All I can say is that God changed my life in the first few months I had this album. Being a worship leader (and an Anglican), I was always looking for music that would articulate and embellish The Story. Like you Andrew, I can’t remember how it took root in me, but I do know that during the Fall of 2004, and through listening to BTLOG over and over, I became a different person in regard to my love and respect for, and awe of the coming of Christ. As Advent came that year, I found myself with this burning desire to sing “Labor of Love” at our Christmas Eve services. I am not a bold person, but I think out of my own desperation and God’s prodding, I mustered up the courage to email you and ask; no beg you for the music to “Labor of Love”. To my great surprise, within the week I received an email from Ben Shive with the lead sheet to this song attached. When I opened that email, I wept. Not only because I’d gotten the music, but mostly because of the generosity of you guys to share this with someone you didn’t even know!
If you know anything about the Anglican church, you know that they press into the Liturgical Seasons of the year, and all of the beautiful symbolism, Lectionaries, prayers, etc.
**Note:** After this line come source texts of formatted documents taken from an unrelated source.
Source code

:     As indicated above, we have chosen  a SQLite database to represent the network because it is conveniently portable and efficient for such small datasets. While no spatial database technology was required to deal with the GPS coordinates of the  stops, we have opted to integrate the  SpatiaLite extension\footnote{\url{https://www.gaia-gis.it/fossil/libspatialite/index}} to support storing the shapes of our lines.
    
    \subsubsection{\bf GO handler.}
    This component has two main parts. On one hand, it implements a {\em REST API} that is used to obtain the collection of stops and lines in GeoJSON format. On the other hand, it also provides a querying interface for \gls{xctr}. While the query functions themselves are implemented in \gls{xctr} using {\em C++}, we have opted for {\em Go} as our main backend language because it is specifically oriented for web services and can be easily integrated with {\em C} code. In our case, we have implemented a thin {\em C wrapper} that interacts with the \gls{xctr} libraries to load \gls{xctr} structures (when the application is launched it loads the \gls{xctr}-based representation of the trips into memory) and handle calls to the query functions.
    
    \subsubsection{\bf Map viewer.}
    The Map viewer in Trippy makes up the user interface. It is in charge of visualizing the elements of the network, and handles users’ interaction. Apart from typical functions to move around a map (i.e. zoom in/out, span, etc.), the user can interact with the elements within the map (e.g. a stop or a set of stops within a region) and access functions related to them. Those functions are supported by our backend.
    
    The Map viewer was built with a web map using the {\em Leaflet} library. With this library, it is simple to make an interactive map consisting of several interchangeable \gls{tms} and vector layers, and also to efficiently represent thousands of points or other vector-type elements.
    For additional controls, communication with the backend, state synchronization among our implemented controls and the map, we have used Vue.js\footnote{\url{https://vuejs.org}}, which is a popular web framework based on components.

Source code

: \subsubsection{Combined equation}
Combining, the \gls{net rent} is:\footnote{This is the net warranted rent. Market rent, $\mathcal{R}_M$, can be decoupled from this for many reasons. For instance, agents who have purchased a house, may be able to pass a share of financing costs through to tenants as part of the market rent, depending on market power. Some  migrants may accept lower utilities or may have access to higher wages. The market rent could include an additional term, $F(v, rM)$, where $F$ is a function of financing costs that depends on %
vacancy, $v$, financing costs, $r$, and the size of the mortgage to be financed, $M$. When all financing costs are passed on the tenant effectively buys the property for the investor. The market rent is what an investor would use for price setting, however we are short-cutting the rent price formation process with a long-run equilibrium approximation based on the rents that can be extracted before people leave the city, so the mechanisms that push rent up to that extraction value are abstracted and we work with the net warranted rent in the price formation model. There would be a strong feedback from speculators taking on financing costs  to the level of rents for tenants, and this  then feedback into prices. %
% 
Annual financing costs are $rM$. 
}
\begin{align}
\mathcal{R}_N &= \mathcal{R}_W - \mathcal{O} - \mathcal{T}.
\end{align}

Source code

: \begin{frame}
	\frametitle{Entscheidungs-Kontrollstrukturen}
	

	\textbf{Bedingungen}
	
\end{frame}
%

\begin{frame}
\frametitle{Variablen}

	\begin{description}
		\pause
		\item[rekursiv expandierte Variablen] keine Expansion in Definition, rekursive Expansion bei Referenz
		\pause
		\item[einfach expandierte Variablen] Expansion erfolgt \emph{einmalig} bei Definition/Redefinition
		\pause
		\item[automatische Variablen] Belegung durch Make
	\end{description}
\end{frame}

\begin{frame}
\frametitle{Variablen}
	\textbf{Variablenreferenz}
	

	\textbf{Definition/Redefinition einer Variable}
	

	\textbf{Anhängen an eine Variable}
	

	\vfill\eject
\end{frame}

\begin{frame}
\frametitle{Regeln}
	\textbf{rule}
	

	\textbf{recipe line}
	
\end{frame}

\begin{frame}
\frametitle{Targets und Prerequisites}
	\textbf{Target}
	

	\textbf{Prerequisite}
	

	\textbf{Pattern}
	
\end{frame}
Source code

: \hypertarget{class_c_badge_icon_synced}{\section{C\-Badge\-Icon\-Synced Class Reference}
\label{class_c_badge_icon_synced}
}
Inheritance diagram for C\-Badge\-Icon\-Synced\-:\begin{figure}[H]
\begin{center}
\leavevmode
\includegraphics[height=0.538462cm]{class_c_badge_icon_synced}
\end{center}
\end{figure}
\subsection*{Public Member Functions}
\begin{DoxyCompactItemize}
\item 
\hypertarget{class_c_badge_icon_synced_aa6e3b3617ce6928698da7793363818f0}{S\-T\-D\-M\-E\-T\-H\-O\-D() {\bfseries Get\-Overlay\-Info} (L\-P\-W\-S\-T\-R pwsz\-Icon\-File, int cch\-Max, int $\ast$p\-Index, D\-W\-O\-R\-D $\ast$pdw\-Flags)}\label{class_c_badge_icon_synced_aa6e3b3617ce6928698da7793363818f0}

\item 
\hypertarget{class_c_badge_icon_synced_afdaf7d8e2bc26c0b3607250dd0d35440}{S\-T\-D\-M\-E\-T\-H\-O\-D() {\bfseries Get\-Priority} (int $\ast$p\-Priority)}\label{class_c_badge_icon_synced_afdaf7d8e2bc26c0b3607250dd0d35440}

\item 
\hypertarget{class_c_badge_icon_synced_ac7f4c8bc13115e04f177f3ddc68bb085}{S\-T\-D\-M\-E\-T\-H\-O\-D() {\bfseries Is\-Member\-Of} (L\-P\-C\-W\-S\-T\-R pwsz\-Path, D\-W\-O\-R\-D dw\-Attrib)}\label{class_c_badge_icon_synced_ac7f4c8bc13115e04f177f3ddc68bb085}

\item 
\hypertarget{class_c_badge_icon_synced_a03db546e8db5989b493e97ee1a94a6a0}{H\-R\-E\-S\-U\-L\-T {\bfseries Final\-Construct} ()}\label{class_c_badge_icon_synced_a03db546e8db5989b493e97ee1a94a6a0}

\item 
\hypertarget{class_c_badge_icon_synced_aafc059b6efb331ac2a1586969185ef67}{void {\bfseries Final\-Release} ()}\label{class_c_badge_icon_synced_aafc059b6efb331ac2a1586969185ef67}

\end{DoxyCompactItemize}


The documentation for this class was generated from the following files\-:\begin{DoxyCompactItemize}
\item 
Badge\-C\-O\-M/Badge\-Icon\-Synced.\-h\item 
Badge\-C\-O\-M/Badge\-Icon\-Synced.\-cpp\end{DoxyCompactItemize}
Now, mind you, I am not one to go for empty and idle worship that can all too many times be found in the Liturgical churches, but it’s a totally different story when one knows the Christ about Whom it’s ALL centered.
I have to say that the Advent/Christmas services of 2004 were the most beautiful and meaningful I’ve experienced, and I know it’s mostly because of how God changed my whole perception of His-story: then and now (make sense?) by listening intently, and with intention to this album.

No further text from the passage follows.